▶ **TASK DESCRIPTION**:
Extract each line from the entries below that has the string "wave" in it.

[[ PROVIDED RECORDS open ]]

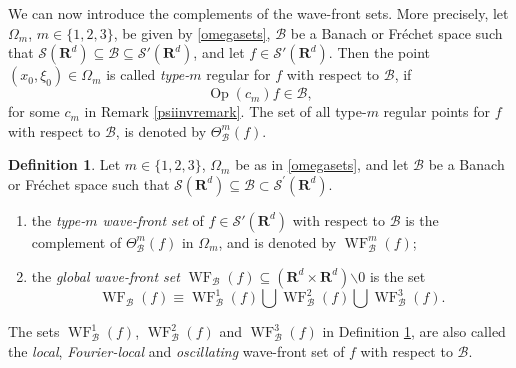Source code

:\documentclass[12pt,a4paper,reqno]{amsart}
\numberwithin{equation}{section}
\numberwithin{thm}{section}
\theoremstyle{definition}
\newtheorem{defn}[thm]{Definition}
\theoremstyle{remark}
\begin{document}
\par

We can now introduce the complements of the wave-front sets.
More precisely, let $\Omega _m$, $m\in \{ 1,2,3\}$, be given by
\eqref{omegasets}, ${{\mathcal B}}$ be a Banach or Fr{\'e}chet space such
that $\mathscr S({\mathbf R^{d}})\subseteq {{\mathcal B}} \subseteq \mathscr S'({\mathbf R^{d}})$,
and let $f\in \mathscr S'({\mathbf R^{d}})$. Then the point $(x_0,\xi _0)\in
\Omega _m$ is called \emph{type-$m$} regular for $f$ with
respect to ${{\mathcal B}}$, if
\begin{equation}\label{ImageOpcm}
{\operatorname{Op}} (c_m)f\in {{\mathcal B}} ,
\end{equation}
for some $c_m$ in Remark \ref{psiinvremark}. The set of all type-$m$
regular points for $f$ with respect to ${{\mathcal B}}$, is denoted by
$\Theta ^m_{{\mathcal B}}(f)$.

\par

\begin{defn}\label{def:wfsMB}
Let $m\in \{ 1,2,3\}$, $\Omega _m$ be as in \eqref{omegasets}, and
let ${{\mathcal B}}$ be a Banach or Fr\'echet space such that
$\mathscr S({\mathbf R^{d}})\subseteq {{\mathcal B}} \subset \mathscr S^\prime({\mathbf R^{d}})$.
\begin{enumerate}
\item the \emph{type-$m$ wave-front set} of $f\in \mathscr S'({\mathbf R^{d}})$ with
respect to ${{\mathcal B}}$ is the complement of $\Theta ^m_{{\mathcal B}}(f)$ in $\Omega
_m$, and is denoted by ${\operatorname{WF}} ^m_{{\mathcal B}}(f)$;

{\vspace{0.1cm}}

\item the \emph{global wave-front set} ${\operatorname{WF}_{{\mathcal B}}}(f)\subseteq ({\mathbf R^{d}}\times {\mathbf R^{d}}){\backslash {0}}$ is the set
\begin{equation*}
{\operatorname{WF}_{{\mathcal B}}}(f) \equiv {\operatorname{WF}} ^1_{{\mathcal B}} (f) \bigcup {\operatorname{WF}} ^2_{{\mathcal B}} (f) \bigcup {\operatorname{WF}} ^3_{{\mathcal B}} (f).
\end{equation*}
\end{enumerate}
\end{defn}

\par

The sets ${\operatorname{WF}} ^1_{{\mathcal B}}(f)$, ${\operatorname{WF}} ^2_{{\mathcal B}}(f)$ and ${\operatorname{WF}} ^3_{{\mathcal B}}(f)$
in Definition \ref{def:wfsMB}, are also called the \emph{local},
\emph{Fourier-local} and \emph{oscillating} wave-front set of $f$ with
respect to ${{\mathcal B}}$.
\end{document}
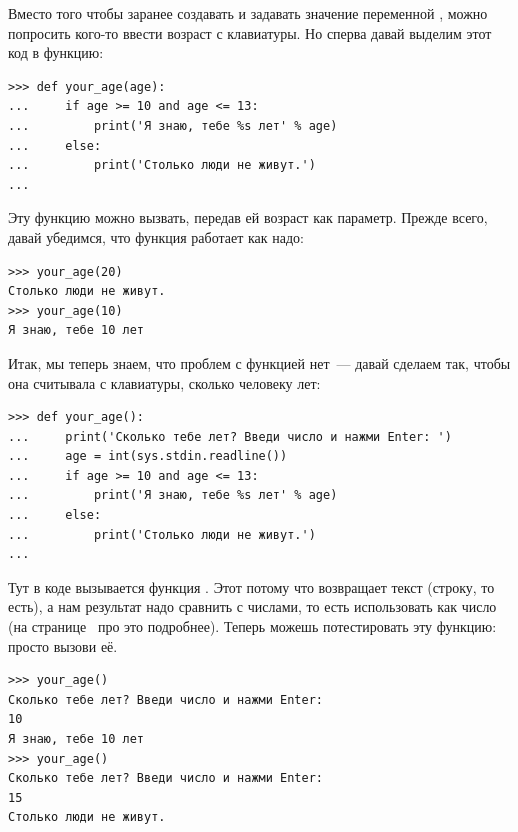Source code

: Вместо того чтобы заранее создавать и задавать значение переменной , можно попросить кого-то ввести возраст с клавиатуры. Но сперва давай выделим этот код в функцию:

\begin{listing}
\begin{verbatim}
>>> def your_age(age):
...     if age >= 10 and age <= 13:
...         print('Я знаю, тебе %s лет' % age)
...     else:
...         print('Столько люди не живут.')
... 
\end{verbatim}
\end{listing}

Эту функцию можно вызвать, передав ей возраст как параметр. Прежде всего, давай убедимся, что функция работает как надо:

\begin{listing}
\begin{verbatim}
>>> your_age(20)
Столько люди не живут.
>>> your_age(10)
Я знаю, тебе 10 лет
\end{verbatim}
\end{listing}

Итак, мы теперь знаем, что проблем с функцией нет — давай сделаем так, чтобы она считывала с клавиатуры, сколько человеку лет:

\begin{listing}
\begin{verbatim}
>>> def your_age():
...     print('Сколько тебе лет? Введи число и нажми Enter: ')
...     age = int(sys.stdin.readline())
...     if age >= 10 and age <= 13:
...         print('Я знаю, тебе %s лет' % age)
...     else:
...         print('Столько люди не живут.')
... 
\end{verbatim}
\end{listing}

Тут в коде вызывается функция . Этот потому что  возвращает текст (строку, то есть), а нам результат надо сравнить с числами, то есть использовать как число (на странице \pageref{whatsthedifference} про это подробнее). Теперь можешь потестировать эту функцию: просто вызови её.

\begin{listing}
\begin{verbatim}
>>> your_age()
Сколько тебе лет? Введи число и нажми Enter:
10
Я знаю, тебе 10 лет
>>> your_age()
Сколько тебе лет? Введи число и нажми Enter:
15
Столько люди не живут.
\end{verbatim}
\end{listing}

[[ PROVIDED RECORDS closed ]]

▶ **THE ANSWER**:
We can now introduce the complements of the wave-front sets.
\item the \emph{type-$m$ wave-front set} of $f\in \mathscr S'({\mathbf R^{d}})$ with
\item the \emph{global wave-front set} ${\operatorname{WF}_{{\mathcal B}}}(f)\subseteq ({\mathbf R^{d}}\times {\mathbf R^{d}}){\backslash {0}}$ is the set
\emph{Fourier-local} and \emph{oscillating} wave-front set of $f$ with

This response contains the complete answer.